2. I am an Elder Scrolls addict. When I played Morrowind, it took me a year and a half to explore the world completely to my liking. When I played Oblivion, it took a year. I think I still have a couple of things I could get in Oblivion, actually. When I played these games, I played nothing else. I would play for hours. Not two or three or even six or seven. There would be 12 or more hours lost to these games in each sitting. I was leveled up as high as levels go. I had houses filled with shit I’d stolen and liked. Every side quest was done. Every little thing that could be found was found. Every single option explored. I know, for a fact, that it would be the same way with Skyrim.
With these factors, one might be able to see why I wouldn’t immediately put Skyrim into my Xbox upon receiving it. One might forgive the lack of playing. One might even, maybe, feel sympathy. (Probably not though. It’s not a real plight.)

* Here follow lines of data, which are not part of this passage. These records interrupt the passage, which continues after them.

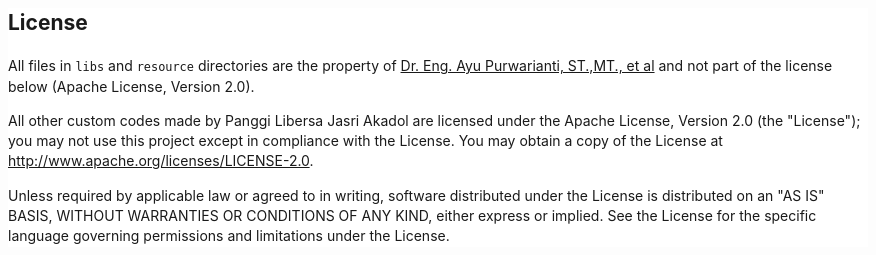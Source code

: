 ## License

All files in `libs` and `resource` directories are the property of [Dr. Eng. Ayu Purwarianti, ST.,MT., et al](http://ieeexplore.ieee.org/document/7803103/) and not part of the license below (Apache License, Version 2.0).

All other custom codes made by Panggi Libersa Jasri Akadol are licensed under the Apache License, Version 2.0 (the "License"); you may not use this project except in compliance with the License. You may obtain a copy of the License at http://www.apache.org/licenses/LICENSE-2.0.

Unless required by applicable law or agreed to in writing, software distributed under the License is distributed on an "AS IS" BASIS, WITHOUT WARRANTIES OR CONDITIONS OF ANY KIND, either express or implied. See the License for the specific language governing permissions and limitations under the License.
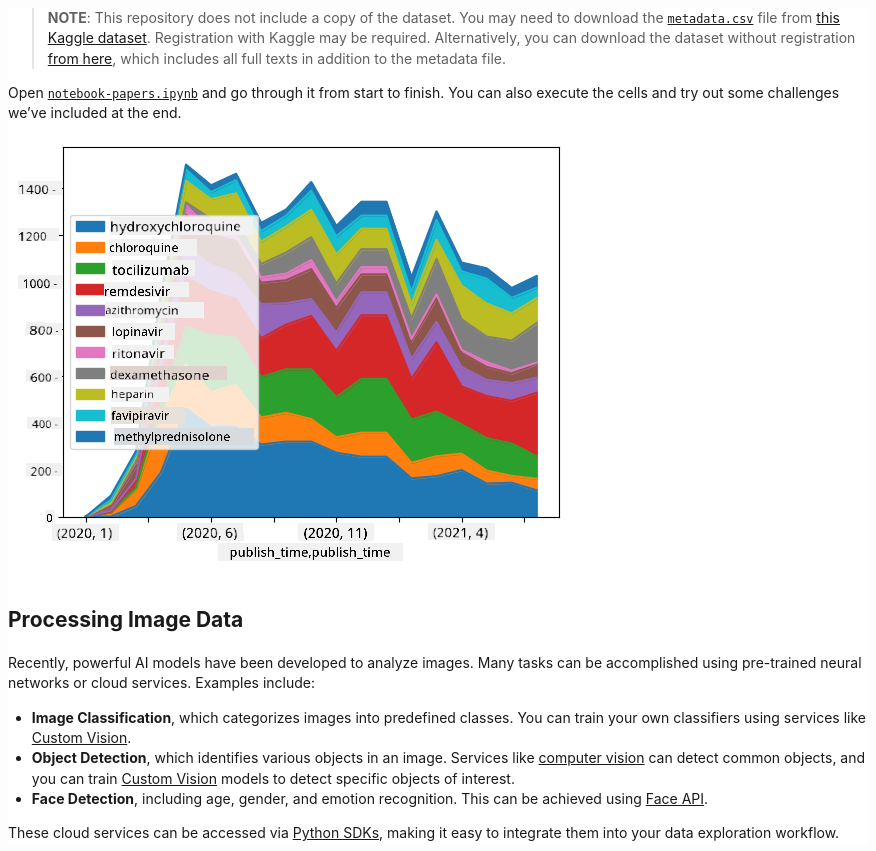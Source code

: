 > **NOTE**: This repository does not include a copy of the dataset. You may need to download the [`metadata.csv`](https://www.kaggle.com/allen-institute-for-ai/CORD-19-research-challenge?select=metadata.csv) file from [this Kaggle dataset](https://www.kaggle.com/allen-institute-for-ai/CORD-19-research-challenge). Registration with Kaggle may be required. Alternatively, you can download the dataset without registration [from here](https://ai2-semanticscholar-cord-19.s3-us-west-2.amazonaws.com/historical_releases.html), which includes all full texts in addition to the metadata file.

Open [`notebook-papers.ipynb`](notebook-papers.ipynb) and go through it from start to finish. You can also execute the cells and try out some challenges we’ve included at the end.

![Covid Medical Treatment](../../../../translated_images/covidtreat.b2ba59f57ca45fbcda36e0ddca3f8cfdddeeed6ca879ea7f866d93fa6ec65791.en.png)

## Processing Image Data

Recently, powerful AI models have been developed to analyze images. Many tasks can be accomplished using pre-trained neural networks or cloud services. Examples include:

* **Image Classification**, which categorizes images into predefined classes. You can train your own classifiers using services like [Custom Vision](https://azure.microsoft.com/services/cognitive-services/custom-vision-service/?WT.mc_id=academic-77958-bethanycheum).
* **Object Detection**, which identifies various objects in an image. Services like [computer vision](https://azure.microsoft.com/services/cognitive-services/computer-vision/?WT.mc_id=academic-77958-bethanycheum) can detect common objects, and you can train [Custom Vision](https://azure.microsoft.com/services/cognitive-services/custom-vision-service/?WT.mc_id=academic-77958-bethanycheum) models to detect specific objects of interest.
* **Face Detection**, including age, gender, and emotion recognition. This can be achieved using [Face API](https://azure.microsoft.com/services/cognitive-services/face/?WT.mc_id=academic-77958-bethanycheum).

These cloud services can be accessed via [Python SDKs](https://docs.microsoft.com/samples/azure-samples/cognitive-services-python-sdk-samples/cognitive-services-python-sdk-samples/?WT.mc_id=academic-77958-bethanycheum), making it easy to integrate them into your data exploration workflow.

I had planned to attempt a gaming week, where all I did was burn through the backlog, get caught up, and be able to play this game. Every time I planned that week, though, something happened in real life to delay it. And delay it. Now, despite my great desire to get into this game, it looks like it’ll be pushed back even more.
You see. Another system has come into my house. It has come alongside more games. One of those games needs to be played as immediately as possible. So I’ll be finishing my current playthrough of ME3 (that’s how behind I am), and playing this new game on this new system while poor Skyrim looks on from its special spot. Because it is honored. Just. Too. Involved.